Prior to joining the PSO in 2022, McCarroll performed as a soloist with international orchestras including the Vienna Radio Symphony Orchestra, Tonkünstler-Orchester Niederösterreich and Hong Kong Sinfonietta. He was also a member of the Vienna Piano Trio, performing and touring with them for seven years and winning the Echo Klassik and Opus Klassik awards for their recordings.

Born in Santa Rosa, CA, McCarroll began studying the violin with Helen Payne Sloat at the age of four. At eight, he attended the Crowden School of Music in Berkeley studying with Anne Crowden.
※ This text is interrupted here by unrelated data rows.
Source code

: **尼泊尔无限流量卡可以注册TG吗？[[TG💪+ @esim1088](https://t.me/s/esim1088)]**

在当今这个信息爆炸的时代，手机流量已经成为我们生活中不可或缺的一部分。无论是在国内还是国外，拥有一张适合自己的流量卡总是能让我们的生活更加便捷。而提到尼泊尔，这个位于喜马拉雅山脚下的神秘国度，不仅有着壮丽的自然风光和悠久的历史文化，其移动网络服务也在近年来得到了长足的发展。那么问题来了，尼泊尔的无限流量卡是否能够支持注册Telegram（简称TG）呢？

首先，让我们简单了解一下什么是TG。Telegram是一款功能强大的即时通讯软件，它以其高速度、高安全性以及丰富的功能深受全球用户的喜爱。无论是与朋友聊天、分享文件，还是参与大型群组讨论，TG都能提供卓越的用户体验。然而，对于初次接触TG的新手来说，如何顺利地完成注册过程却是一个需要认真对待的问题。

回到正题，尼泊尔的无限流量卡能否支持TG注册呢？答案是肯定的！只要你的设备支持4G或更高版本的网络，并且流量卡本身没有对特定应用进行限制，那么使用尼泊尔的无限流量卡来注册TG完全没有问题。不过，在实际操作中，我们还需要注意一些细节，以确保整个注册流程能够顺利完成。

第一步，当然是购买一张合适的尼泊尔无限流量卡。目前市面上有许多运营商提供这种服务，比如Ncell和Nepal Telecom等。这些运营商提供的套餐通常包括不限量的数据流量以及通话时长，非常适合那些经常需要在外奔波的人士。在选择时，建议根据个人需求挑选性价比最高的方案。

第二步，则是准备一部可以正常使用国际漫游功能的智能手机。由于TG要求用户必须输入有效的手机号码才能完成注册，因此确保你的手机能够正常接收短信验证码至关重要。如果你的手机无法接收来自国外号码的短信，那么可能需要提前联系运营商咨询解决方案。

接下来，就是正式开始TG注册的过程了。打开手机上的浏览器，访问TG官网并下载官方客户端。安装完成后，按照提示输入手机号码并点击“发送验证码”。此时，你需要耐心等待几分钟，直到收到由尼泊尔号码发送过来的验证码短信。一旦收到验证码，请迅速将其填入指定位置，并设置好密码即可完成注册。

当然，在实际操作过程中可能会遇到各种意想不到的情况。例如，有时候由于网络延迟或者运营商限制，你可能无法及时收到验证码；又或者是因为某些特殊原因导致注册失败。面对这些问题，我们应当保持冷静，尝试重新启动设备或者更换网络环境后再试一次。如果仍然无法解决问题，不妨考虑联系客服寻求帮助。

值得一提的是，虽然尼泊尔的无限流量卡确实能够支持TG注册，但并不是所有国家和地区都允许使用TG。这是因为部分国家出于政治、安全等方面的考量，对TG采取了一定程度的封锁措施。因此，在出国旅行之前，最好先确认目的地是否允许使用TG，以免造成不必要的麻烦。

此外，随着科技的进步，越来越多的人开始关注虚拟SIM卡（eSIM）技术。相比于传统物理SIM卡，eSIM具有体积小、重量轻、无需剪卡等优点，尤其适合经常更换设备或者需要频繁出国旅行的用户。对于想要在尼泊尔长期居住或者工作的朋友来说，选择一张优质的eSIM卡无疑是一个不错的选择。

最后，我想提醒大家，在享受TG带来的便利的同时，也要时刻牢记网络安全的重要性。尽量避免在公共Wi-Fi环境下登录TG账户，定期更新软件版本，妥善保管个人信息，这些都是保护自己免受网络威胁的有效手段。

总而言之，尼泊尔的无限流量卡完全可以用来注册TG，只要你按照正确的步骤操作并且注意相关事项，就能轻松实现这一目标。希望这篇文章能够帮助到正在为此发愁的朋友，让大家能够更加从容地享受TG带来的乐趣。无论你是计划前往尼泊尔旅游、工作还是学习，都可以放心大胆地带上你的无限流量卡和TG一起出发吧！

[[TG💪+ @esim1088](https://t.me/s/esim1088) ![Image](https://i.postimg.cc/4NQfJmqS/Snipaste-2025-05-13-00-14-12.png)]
When he was 13, he received an invitation to join an international group of 60 young music students at the Yehudi Menuhin School outside London where he studied for five years with Simon Fischer. McCarroll continued his studies with Donald Weilerstein and Miriam Fried at the New England Conservatory of Music in Boston receiving a master’s degree, and with Antje Weithaas in the Konzertexamen (Artist Diploma) program at the Hanns Eisler Academy in Berlin.

McCarroll maintains an active interest in social concerns, including the needs of those impacted by the AIDS pandemic; he is currently working on projects of the Starcross Community to help AIDS orphans in Africa. He has performed in programmes encouraging world peace promoted by the Fellowship of Reconciliation, and has given benefit concerts for Doctors Without Borders. With other members of his family, McCarroll has worked to get strings underserved young musicians in Cuba.

McCarroll plays a 1761 violin made by A&J Gagliano.